Um modelo teórico de ajuste fiscal subnacional

 

Introdução

Este estudo revisa o modelo dinâmico de ajuste fiscal de Calazans (2021) para oferecer uma base teórica à identidade de equilíbrio orçamentário de um governo subnacional. O modelo busca estabilizar a relação entre a Dívida Consolidada Líquida (DCL) e a Receita Corrente Líquida (RCL), um dos principais indicadores monitorados pela Lei de Responsabilidade Fiscal. Para tanto, são formuladas hipóteses sobre os diversos parâmetros do modelo, utilizando a RCL como proxy da receita primária, embora esta seja maior em montante.

As necessidades de financiamento do tesouro subnacional englobam o déficit primário (com sinal invertido) e os juros e encargos da dívida, deduzindo-se as receitas financeiras e a amortização de empréstimos. Adicionalmente, incluem-se a amortização da dívida e a concessão de novos empréstimos, compondo assim as necessidades de financiamento bruto. Posteriormente, são subtraídas as fontes de financiamento, que consistem na captação de recursos internos e externos (operações de crédito) e nas receitas extraordinárias provenientes da alienação de bens.

O sinal do saldo primário é invertido: negativo para superávit e positivo para déficit. As receitas financeiras também apresentam sinal negativo, pois reduzem as necessidades de financiamento. Em contrapartida, as despesas relacionadas ao serviço da dívida (amortização, juros e encargos) e as despesas financeiras (concessão de empréstimos) têm sinal positivo, pois aumentam essas necessidades. As operações de crédito e a alienação de bens, que são fontes de financiamento do déficit público, são deduzidas das necessidades de financiamento bruto, ajudando a medir o resultado orçamentário ou a deficiência financeira.
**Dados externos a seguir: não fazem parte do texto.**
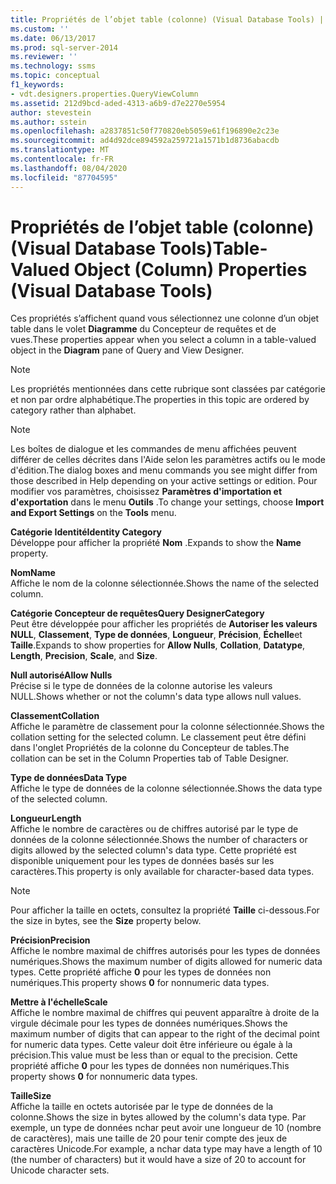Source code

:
 ```yaml
---
title: Propriétés de l’objet table (colonne) (Visual Database Tools) | Microsoft Docs
ms.custom: ''
ms.date: 06/13/2017
ms.prod: sql-server-2014
ms.reviewer: ''
ms.technology: ssms
ms.topic: conceptual
f1_keywords:
- vdt.designers.properties.QueryViewColumn
ms.assetid: 212d9bcd-aded-4313-a6b9-d7e2270e5954
author: stevestein
ms.author: sstein
ms.openlocfilehash: a2837851c50f770820eb5059e61f196890e2c23e
ms.sourcegitcommit: ad4d92dce894592a259721a1571b1d8736abacdb
ms.translationtype: MT
ms.contentlocale: fr-FR
ms.lasthandoff: 08/04/2020
ms.locfileid: "87704595"
---
```

# <a name="table-valued-object-column-properties-visual-database-tools"></a><span data-ttu-id="c734e-102">Propriétés de l’objet table (colonne) (Visual Database Tools)</span><span class="sxs-lookup"><span data-stu-id="c734e-102">Table-Valued Object (Column) Properties (Visual Database Tools)</span></span>
  <span data-ttu-id="c734e-103">Ces propriétés s’affichent quand vous sélectionnez une colonne d’un objet table dans le volet **Diagramme** du Concepteur de requêtes et de vues.</span><span class="sxs-lookup"><span data-stu-id="c734e-103">These properties appear when you select a column in a table-valued object in the **Diagram** pane of Query and View Designer.</span></span>  
  
> [!NOTE]  
>  <span data-ttu-id="c734e-104">Les propriétés mentionnées dans cette rubrique sont classées par catégorie et non par ordre alphabétique.</span><span class="sxs-lookup"><span data-stu-id="c734e-104">The properties in this topic are ordered by category rather than alphabet.</span></span>  
  
> [!NOTE]  
>  <span data-ttu-id="c734e-105">Les boîtes de dialogue et les commandes de menu affichées peuvent différer de celles décrites dans l'Aide selon les paramètres actifs ou le mode d'édition.</span><span class="sxs-lookup"><span data-stu-id="c734e-105">The dialog boxes and menu commands you see might differ from those described in Help depending on your active settings or edition.</span></span> <span data-ttu-id="c734e-106">Pour modifier vos paramètres, choisissez **Paramètres d'importation et d'exportation** dans le menu **Outils** .</span><span class="sxs-lookup"><span data-stu-id="c734e-106">To change your settings, choose **Import and Export Settings** on the **Tools** menu.</span></span>  
  
 <span data-ttu-id="c734e-107">**Catégorie Identité**</span><span class="sxs-lookup"><span data-stu-id="c734e-107">**Identity Category**</span></span>  
 <span data-ttu-id="c734e-108">Développe pour afficher la propriété **Nom** .</span><span class="sxs-lookup"><span data-stu-id="c734e-108">Expands to show the **Name** property.</span></span>  
  
 <span data-ttu-id="c734e-109">**Nom**</span><span class="sxs-lookup"><span data-stu-id="c734e-109">**Name**</span></span>  
 <span data-ttu-id="c734e-110">Affiche le nom de la colonne sélectionnée.</span><span class="sxs-lookup"><span data-stu-id="c734e-110">Shows the name of the selected column.</span></span>  
  
 <span data-ttu-id="c734e-111">**Catégorie Concepteur de requêtes**</span><span class="sxs-lookup"><span data-stu-id="c734e-111">**Query DesignerCategory**</span></span>  
 <span data-ttu-id="c734e-112">Peut être développée pour afficher les propriétés de **Autoriser les valeurs NULL**, **Classement**, **Type de données**, **Longueur**, **Précision**, **Échelle**et **Taille**.</span><span class="sxs-lookup"><span data-stu-id="c734e-112">Expands to show properties for **Allow Nulls**, **Collation**, **Datatype**, **Length**, **Precision**, **Scale**, and **Size**.</span></span>  
  
 <span data-ttu-id="c734e-113">**Null autorisé**</span><span class="sxs-lookup"><span data-stu-id="c734e-113">**Allow Nulls**</span></span>  
 <span data-ttu-id="c734e-114">Précise si le type de données de la colonne autorise les valeurs NULL.</span><span class="sxs-lookup"><span data-stu-id="c734e-114">Shows whether or not the column's data type allows null values.</span></span>  
  
 <span data-ttu-id="c734e-115">**Classement**</span><span class="sxs-lookup"><span data-stu-id="c734e-115">**Collation**</span></span>  
 <span data-ttu-id="c734e-116">Affiche le paramètre de classement pour la colonne sélectionnée.</span><span class="sxs-lookup"><span data-stu-id="c734e-116">Shows the collation setting for the selected column.</span></span> <span data-ttu-id="c734e-117">Le classement peut être défini dans l'onglet Propriétés de la colonne du Concepteur de tables.</span><span class="sxs-lookup"><span data-stu-id="c734e-117">The collation can be set in the Column Properties tab of Table Designer.</span></span>  
  
 <span data-ttu-id="c734e-118">**Type de données**</span><span class="sxs-lookup"><span data-stu-id="c734e-118">**Data Type**</span></span>  
 <span data-ttu-id="c734e-119">Affiche le type de données de la colonne sélectionnée.</span><span class="sxs-lookup"><span data-stu-id="c734e-119">Shows the data type of the selected column.</span></span>  
  
 <span data-ttu-id="c734e-120">**Longueur**</span><span class="sxs-lookup"><span data-stu-id="c734e-120">**Length**</span></span>  
 <span data-ttu-id="c734e-121">Affiche le nombre de caractères ou de chiffres autorisé par le type de données de la colonne sélectionnée.</span><span class="sxs-lookup"><span data-stu-id="c734e-121">Shows the number of characters or digits allowed by the selected column's data type.</span></span> <span data-ttu-id="c734e-122">Cette propriété est disponible uniquement pour les types de données basés sur les caractères.</span><span class="sxs-lookup"><span data-stu-id="c734e-122">This property is only available for character-based data types.</span></span>  
  
> [!NOTE]  
>  <span data-ttu-id="c734e-123">Pour afficher la taille en octets, consultez la propriété **Taille** ci-dessous.</span><span class="sxs-lookup"><span data-stu-id="c734e-123">For the size in bytes, see the **Size** property below.</span></span>  
  
 <span data-ttu-id="c734e-124">**Précision**</span><span class="sxs-lookup"><span data-stu-id="c734e-124">**Precision**</span></span>  
 <span data-ttu-id="c734e-125">Affiche le nombre maximal de chiffres autorisés pour les types de données numériques.</span><span class="sxs-lookup"><span data-stu-id="c734e-125">Shows the maximum number of digits allowed for numeric data types.</span></span> <span data-ttu-id="c734e-126">Cette propriété affiche **0** pour les types de données non numériques.</span><span class="sxs-lookup"><span data-stu-id="c734e-126">This property shows **0** for nonnumeric data types.</span></span>  
  
 <span data-ttu-id="c734e-127">**Mettre à l'échelle**</span><span class="sxs-lookup"><span data-stu-id="c734e-127">**Scale**</span></span>  
 <span data-ttu-id="c734e-128">Affiche le nombre maximal de chiffres qui peuvent apparaître à droite de la virgule décimale pour les types de données numériques.</span><span class="sxs-lookup"><span data-stu-id="c734e-128">Shows the maximum number of digits that can appear to the right of the decimal point for numeric data types.</span></span> <span data-ttu-id="c734e-129">Cette valeur doit être inférieure ou égale à la précision.</span><span class="sxs-lookup"><span data-stu-id="c734e-129">This value must be less than or equal to the precision.</span></span> <span data-ttu-id="c734e-130">Cette propriété affiche **0** pour les types de données non numériques.</span><span class="sxs-lookup"><span data-stu-id="c734e-130">This property shows **0** for nonnumeric data types.</span></span>  
  
 <span data-ttu-id="c734e-131">**Taille**</span><span class="sxs-lookup"><span data-stu-id="c734e-131">**Size**</span></span>  
 <span data-ttu-id="c734e-132">Affiche la taille en octets autorisée par le type de données de la colonne.</span><span class="sxs-lookup"><span data-stu-id="c734e-132">Shows the size in bytes allowed by the column's data type.</span></span> <span data-ttu-id="c734e-133">Par exemple, un type de données nchar peut avoir une longueur de 10 (nombre de caractères), mais une taille de 20 pour tenir compte des jeux de caractères Unicode.</span><span class="sxs-lookup"><span data-stu-id="c734e-133">For example, a nchar data type may have a length of 10 (the number of characters) but it would have a size of 20 to account for Unicode character sets.</span></span>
A deficiência financeira, ao final do exercício, é representada da seguinte forma:

  • Necessidades de Financiamento Bruto = Déficit
    Primário + Juros da Dívida – Receitas Financeiras + Amortização da Dívida + Concessão de Empréstimos
  • Atraso ou Deficiência Financeira = Necessidades de Financiamento Bruto – Operações de Crédito – Alienação de Bens

1. Variação da dívida

Pela ótica do financiamento, a variação da DCL pode ser decomposta em cinco partes constituintes: juros e encargos, capitalização dos juros não pagos (se houver), atualização monetária, operações de crédito e amortização. Os juros e encargos não estão incluídos na expressão abaixo, pois são acrescidos ao saldo devedor e pagos (fluxo anual), sendo anulados em ambos os lados da identidade. A amortização da dívida, \(A_t\), é subtraída, pois o pagamento reduz a dívida total.
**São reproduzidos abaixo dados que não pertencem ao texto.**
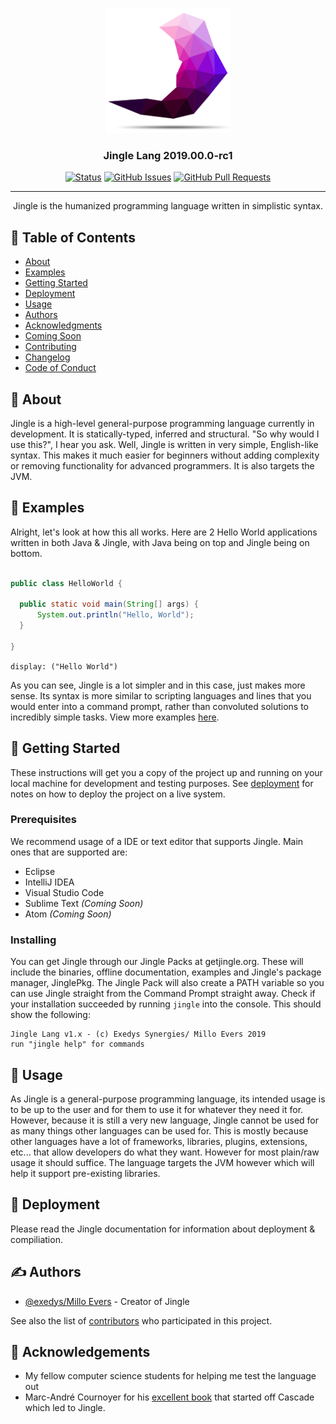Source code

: <p align="center">
  <a href="" rel="noopener">
 <img width=200px height=200px src="https://raw.githubusercontent.com/exedys/jingle-lang/master/jingle%20logo.png" alt="Jingle Lang"></a>
</p>

<h3 align="center">Jingle Lang 2019.00.0-rc1</h3>

<div align="center">

  [![Status](https://img.shields.io/badge/status-active-success.svg?style=for-the-badge)](https://github.com/jingle-lang/jingle/blob/master/CHANGELOG.md)
  [![GitHub Issues](https://img.shields.io/github/issues/jingle-lang/jingle-?style=for-the-badge)](https://github.com/jingle-lang/jingle/issues)
  [![GitHub Pull Requests](https://img.shields.io/github/issues-pr/jingle-lang/jingle?style=for-the-badge)](https://github.com/jingle-lang/jingle/pulls)

</div>

---

<p align="center"> Jingle is the humanized programming language written in simplistic syntax.
    <br> 
</p>

## 📝 Table of Contents
- [About](#about)
- [Examples](#examples)
- [Getting Started](#getting_started)
- [Deployment](#deployment)
- [Usage](#usage)
- [Authors](#authors)
- [Acknowledgments](#acknowledgement)
- [Coming Soon](../master/docs/COMING_SOON.md)
- [Contributing](../master/docs/CONTRIBUTING.md)
- [Changelog](../master/docs/CHANGELOG.md)
- [Code of Conduct](../master/docs/CODE_OF_CONDUCT.md)

## 📜 About <a name = "about"></a>
Jingle is a high-level general-purpose programming language currently in development. It is statically-typed, inferred and structural. "So why would I use this?", I hear you ask. Well, Jingle is written in very simple, English-like syntax. This makes it much easier for beginners without adding complexity or removing functionality for advanced programmers. It is also targets the JVM.

## 📔 Examples <a name = "examples"></a>
Alright, let's look at how this all works. Here are 2 Hello World applications written in both Java & Jingle, with Java being on top and Jingle being on bottom.

```java

public class HelloWorld {

  public static void main(String[] args) {
      System.out.println("Hello, World");
  }
  
}
```
`display: ("Hello World")`

As you can see, Jingle is a lot simpler and in this case, just makes more sense. Its syntax is more similar to scripting languages and lines that you would enter into a command prompt, rather than convoluted solutions to incredibly simple tasks. View more examples [here](https://github.com/exedys/jingle-lang/wiki/Syntax-Examples-and-Reference).

## 🏁 Getting Started <a name = "getting_started"></a>
These instructions will get you a copy of the project up and running on your local machine for development and testing purposes. See [deployment](#deployment) for notes on how to deploy the project on a live system.

### Prerequisites

We recommend usage of a IDE or text editor that supports Jingle. Main ones that are supported are:
* Eclipse 
* IntelliJ IDEA
* Visual Studio Code
* Sublime Text *(Coming Soon)*
* Atom *(Coming Soon)*

### Installing

You can get Jingle through our Jingle Packs at getjingle.org. These will include the binaries, offline documentation, examples and Jingle's package manager, JinglePkg. The Jingle Pack will also create a PATH variable so you can use Jingle straight from the Command Prompt straight away. Check if your installation succeeded by running `jingle` into the console. This should show the following:
```
Jingle Lang v1.x - (c) Exedys Synergies/ Millo Evers 2019
run "jingle help" for commands
``` 

## 🎈 Usage <a name="usage"></a>
As Jingle is a general-purpose programming language, its intended usage is to be up to the user and for them to use it for whatever they need it for. However, because it is still a very new language, Jingle cannot be used for as many things other languages can be used for. This is mostly because other languages have a lot of frameworks, libraries, plugins, extensions, etc... that allow developers do what they want. However for most plain/raw usage it should suffice. The language targets the JVM however which will help it support pre-existing libraries.

## 🚀 Deployment <a name = "deployment"></a>
Please read the Jingle documentation for information about deployment & compiliation.

## ✍️ Authors <a name = "authors"></a>
- [@exedys/Millo Evers](https://github.com/exedys) - Creator of Jingle

See also the list of [contributors](https://github.com/getjingle/jingle-lang/contributors) who participated in this project.

## 🎉 Acknowledgements <a name = "acknowledgement"></a>
*  My fellow computer science students for helping me test the language out
* Marc-André Cournoyer for his [excellent book](http://createyourproglang.com/) that started off Cascade which led to Jingle.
Seja \(D_t\) a dívida líquida em \(t\), e sua variação assim definida:

\[
D_t - D_{t-1} = CJ_t + AM_t + OC_t - A_t
\]

onde:

  • \(D_t\) = dívida consolidada líquida;
  • \(CJ_t\) = capitalização de juros não pagos, se houver;
  • \(AM_t\) = atualização monetária;
  • \(OC_t\) = operações de crédito;
  • \(A_t\) = amortização da dívida.

Do ponto de vista financeiro, a equação geral da restrição orçamentária que inclui a amortização evidencia as necessidades de financiamento do governo subnacional, representando um compromisso a ser cumprido e compondo o fluxo total de saídas de caixa.

\[
D_t - D_{t-1} = (G_t - RCL_t) + (J_t - F_t) + A_t
\]

onde:

  • \(RCL_t\) = receitas primárias;
  • \(G_t\) = despesas primárias;
  • \(J_t\) = juros e encargos da dívida;
  • \(F_t\) = receitas financeiras mais amortização de empréstimos menos concessão de empréstimos;
  • \(J_t - F_t\) = juros líquidos da dívida;
  • \(A_t\) = amortização da dívida.

2. Restrição orçamentária do Tesouro

Pela ótica da dinâmica da dívida, no cálculo da variação líquida simplificada, as amortizações são subtraídas, pois não geram nova dívida, mas apenas reduzem o montante existente. O foco está na acumulação líquida da dívida ao longo do tempo.

\[
D_t - D_{t-1} = (G_t - RCL_t) + (J_t - F_t)
\tag{1}
\]

No lado esquerdo da equação, tem-se a perspectiva do financiamento,representada pela variação da dívida líquida \(D_t\), excluindo-se a dívida mobiliária, cuja emissão é proibida para os entes subnacionais. No lado direito, temos as necessidades operacionais do governo subnacional, compostas pelo déficit primário, denotadas por \(G_t> RCL_t\) e por \(X_t = G_t -
RCL_t\)
, acrescidas de juros líquidos \(J_t – F_t\). Para simplificar, assume-se que os juros e encargos líquidos são representados por \(J_t - F_t\), denotados daqui em diante apenas como \(J_t\), e que a receita \(RCL_t\) é utilizada como uma aproximação da receita primária. Assim, temos:

\[
J_t = i \cdot D_{t-1}
\tag{2}
\]

onde \(i\) representa a taxa de juros nominal, sendo \(i > 0\).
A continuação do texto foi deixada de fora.